For the past few seasons, we've seen Jane Lynch's Sue Sylvester successfully—and not so successfully—try to take down McKinley High and its obnoxious glee club. And as much as we love her cunningly hilarious schemes and countless jabs at Matthew Morrison's curly locks, we have to admit: The charade is getting a bit old.
And since the show is seemingly going to get a complete reboot come season four, why shouldn't America's favorite tracksuit-clad villainess get transformed, as well?

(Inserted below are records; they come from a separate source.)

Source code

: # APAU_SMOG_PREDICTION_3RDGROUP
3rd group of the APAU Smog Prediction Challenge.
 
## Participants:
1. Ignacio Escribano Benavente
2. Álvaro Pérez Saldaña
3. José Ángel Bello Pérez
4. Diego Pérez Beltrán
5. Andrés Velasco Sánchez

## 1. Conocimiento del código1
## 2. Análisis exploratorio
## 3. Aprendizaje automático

Here's what we're thinking:
Sue Gets Domesticated: Man, woman, we don't care. Just give Sue some action. And you know it's going to take someone really see her insisting to officiate her own wedding and Sue and Mr. Sue can move into the Lima equivalent of Wisteria Lane. Desperate Housewives 2.0? We're thinking, yes! And then, of course, comes the inevitable little pitter-patters of baby Sues! Where can you even get track suit onesies?
She Gets Therapy: Sue goes to the headshrinker, probably because it was court-ordered. And since the typical "talking cure" is probably not an option for Ms. Sylvester, the doc will have to resort to alternative measures. Hypnotherapy, perhaps? Or maybe she finds her center and becomes an expert yogi?

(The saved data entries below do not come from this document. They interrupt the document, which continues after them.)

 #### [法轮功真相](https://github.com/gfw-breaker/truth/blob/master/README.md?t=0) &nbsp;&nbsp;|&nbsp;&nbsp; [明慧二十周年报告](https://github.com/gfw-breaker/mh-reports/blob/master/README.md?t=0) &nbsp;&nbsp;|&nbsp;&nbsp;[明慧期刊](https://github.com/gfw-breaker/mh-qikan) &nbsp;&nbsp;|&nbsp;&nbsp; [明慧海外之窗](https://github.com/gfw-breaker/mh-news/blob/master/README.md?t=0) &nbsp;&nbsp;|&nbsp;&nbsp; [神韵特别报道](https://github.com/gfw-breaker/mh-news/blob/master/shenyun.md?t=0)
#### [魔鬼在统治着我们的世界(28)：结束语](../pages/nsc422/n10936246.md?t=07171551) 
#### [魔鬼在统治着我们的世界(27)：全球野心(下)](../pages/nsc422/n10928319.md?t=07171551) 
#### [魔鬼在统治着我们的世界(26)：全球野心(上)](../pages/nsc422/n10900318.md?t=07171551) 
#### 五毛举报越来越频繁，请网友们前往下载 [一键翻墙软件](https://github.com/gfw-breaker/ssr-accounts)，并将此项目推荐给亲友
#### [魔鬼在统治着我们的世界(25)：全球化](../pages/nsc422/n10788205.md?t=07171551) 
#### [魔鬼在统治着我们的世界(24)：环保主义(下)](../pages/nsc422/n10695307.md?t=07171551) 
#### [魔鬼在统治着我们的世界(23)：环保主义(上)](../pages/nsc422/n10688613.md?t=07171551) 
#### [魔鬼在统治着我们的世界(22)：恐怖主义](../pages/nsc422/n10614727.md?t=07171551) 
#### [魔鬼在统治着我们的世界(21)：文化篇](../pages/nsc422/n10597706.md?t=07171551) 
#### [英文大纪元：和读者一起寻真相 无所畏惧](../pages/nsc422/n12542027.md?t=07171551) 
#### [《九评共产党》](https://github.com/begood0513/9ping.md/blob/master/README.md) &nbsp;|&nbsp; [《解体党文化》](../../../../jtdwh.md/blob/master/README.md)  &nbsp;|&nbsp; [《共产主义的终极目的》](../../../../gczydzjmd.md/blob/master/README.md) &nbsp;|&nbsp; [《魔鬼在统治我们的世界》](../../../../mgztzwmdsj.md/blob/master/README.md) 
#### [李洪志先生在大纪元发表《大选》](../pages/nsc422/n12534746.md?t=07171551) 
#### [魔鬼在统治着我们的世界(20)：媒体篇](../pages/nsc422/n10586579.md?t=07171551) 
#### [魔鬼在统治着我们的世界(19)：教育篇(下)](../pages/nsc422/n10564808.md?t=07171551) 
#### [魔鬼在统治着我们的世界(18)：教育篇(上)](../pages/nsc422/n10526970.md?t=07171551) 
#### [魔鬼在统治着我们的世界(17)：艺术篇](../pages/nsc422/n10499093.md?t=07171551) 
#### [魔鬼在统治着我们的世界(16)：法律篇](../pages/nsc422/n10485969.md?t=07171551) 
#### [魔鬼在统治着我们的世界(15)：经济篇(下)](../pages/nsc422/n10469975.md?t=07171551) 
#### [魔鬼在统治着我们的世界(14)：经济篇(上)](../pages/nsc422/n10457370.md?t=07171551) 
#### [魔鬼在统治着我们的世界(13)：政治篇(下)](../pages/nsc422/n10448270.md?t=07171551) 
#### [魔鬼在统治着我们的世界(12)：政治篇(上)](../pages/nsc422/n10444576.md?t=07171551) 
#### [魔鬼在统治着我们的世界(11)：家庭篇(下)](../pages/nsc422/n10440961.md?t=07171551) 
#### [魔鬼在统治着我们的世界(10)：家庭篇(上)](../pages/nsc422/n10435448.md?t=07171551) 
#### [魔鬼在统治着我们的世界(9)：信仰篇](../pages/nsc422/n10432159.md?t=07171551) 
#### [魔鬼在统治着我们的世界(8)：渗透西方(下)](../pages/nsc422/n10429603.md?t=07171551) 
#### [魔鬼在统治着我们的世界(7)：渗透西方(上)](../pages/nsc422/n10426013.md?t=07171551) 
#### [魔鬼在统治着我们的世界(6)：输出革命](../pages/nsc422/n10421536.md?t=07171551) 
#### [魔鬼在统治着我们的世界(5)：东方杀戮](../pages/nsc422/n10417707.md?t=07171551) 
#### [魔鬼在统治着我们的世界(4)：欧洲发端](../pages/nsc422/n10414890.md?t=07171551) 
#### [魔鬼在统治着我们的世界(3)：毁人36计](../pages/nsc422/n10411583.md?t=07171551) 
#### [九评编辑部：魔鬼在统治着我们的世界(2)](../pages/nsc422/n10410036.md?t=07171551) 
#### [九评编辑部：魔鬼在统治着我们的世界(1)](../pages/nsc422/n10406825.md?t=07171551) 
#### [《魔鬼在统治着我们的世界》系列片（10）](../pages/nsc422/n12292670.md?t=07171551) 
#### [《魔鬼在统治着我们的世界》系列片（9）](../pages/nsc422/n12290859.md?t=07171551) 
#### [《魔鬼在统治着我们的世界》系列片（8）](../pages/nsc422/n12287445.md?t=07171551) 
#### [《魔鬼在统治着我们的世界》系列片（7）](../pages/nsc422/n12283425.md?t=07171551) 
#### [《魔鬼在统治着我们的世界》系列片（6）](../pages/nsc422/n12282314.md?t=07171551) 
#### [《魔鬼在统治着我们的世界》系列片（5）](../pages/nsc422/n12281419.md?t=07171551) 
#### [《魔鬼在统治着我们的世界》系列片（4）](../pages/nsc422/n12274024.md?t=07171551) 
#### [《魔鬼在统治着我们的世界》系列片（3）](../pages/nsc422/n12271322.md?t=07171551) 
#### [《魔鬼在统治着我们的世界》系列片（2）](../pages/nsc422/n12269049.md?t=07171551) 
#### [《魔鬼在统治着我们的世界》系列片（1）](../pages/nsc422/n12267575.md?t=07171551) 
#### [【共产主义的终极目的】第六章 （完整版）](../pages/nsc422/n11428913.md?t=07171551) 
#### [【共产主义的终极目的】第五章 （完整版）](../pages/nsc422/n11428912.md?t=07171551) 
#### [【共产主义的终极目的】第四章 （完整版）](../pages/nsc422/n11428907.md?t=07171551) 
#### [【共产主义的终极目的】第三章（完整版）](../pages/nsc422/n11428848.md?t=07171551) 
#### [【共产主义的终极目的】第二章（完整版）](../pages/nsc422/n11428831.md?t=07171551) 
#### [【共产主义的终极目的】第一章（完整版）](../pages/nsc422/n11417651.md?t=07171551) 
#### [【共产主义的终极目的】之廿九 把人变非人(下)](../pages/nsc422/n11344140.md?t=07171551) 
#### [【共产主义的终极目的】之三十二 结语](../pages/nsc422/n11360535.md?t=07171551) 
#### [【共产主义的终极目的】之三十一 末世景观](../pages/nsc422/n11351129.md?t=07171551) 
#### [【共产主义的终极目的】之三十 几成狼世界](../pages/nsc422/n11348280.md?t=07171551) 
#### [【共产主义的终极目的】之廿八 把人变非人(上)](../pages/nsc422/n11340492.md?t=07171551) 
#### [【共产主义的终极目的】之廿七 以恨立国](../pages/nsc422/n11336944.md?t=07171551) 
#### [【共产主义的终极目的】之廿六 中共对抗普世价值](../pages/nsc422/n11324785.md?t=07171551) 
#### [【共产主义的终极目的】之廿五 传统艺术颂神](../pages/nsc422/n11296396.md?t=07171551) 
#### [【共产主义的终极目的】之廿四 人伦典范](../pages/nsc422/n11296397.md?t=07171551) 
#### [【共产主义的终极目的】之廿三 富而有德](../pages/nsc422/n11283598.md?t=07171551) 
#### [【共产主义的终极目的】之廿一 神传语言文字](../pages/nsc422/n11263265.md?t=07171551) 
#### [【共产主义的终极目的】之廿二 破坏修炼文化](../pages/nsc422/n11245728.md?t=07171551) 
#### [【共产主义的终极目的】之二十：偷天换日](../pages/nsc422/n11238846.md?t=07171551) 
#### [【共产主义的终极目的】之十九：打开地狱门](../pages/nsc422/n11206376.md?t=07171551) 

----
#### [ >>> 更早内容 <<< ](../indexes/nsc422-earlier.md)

We're picturing some potentially hilarious interchanges between Sue and her therapist. A visit to a white, padded room may be necessary. This is could be the opp for Christopher Walken to appear on the show that Dianna Agron has been waiting for.
Glamorization: We think Sue needs an "it" factor. And we realize that mixing Sue Sylvester and "glam" together seems like oil and water, but we've seen in movies like Another Cinderella Story that Jane can still be the queen of evil while wearing expensive duds. And it wouldn't just stop at her clothes, we're talking about a face lift, ass implants, boob job, the works. Ooh la la.
We know that Lea Michele's Rachel usually gets the big, over-the-top musical numbers, and it's about time Sue got a schnazzy stage solo. Plus, we're sure she'd jump at the chance to use her confetti cannons again.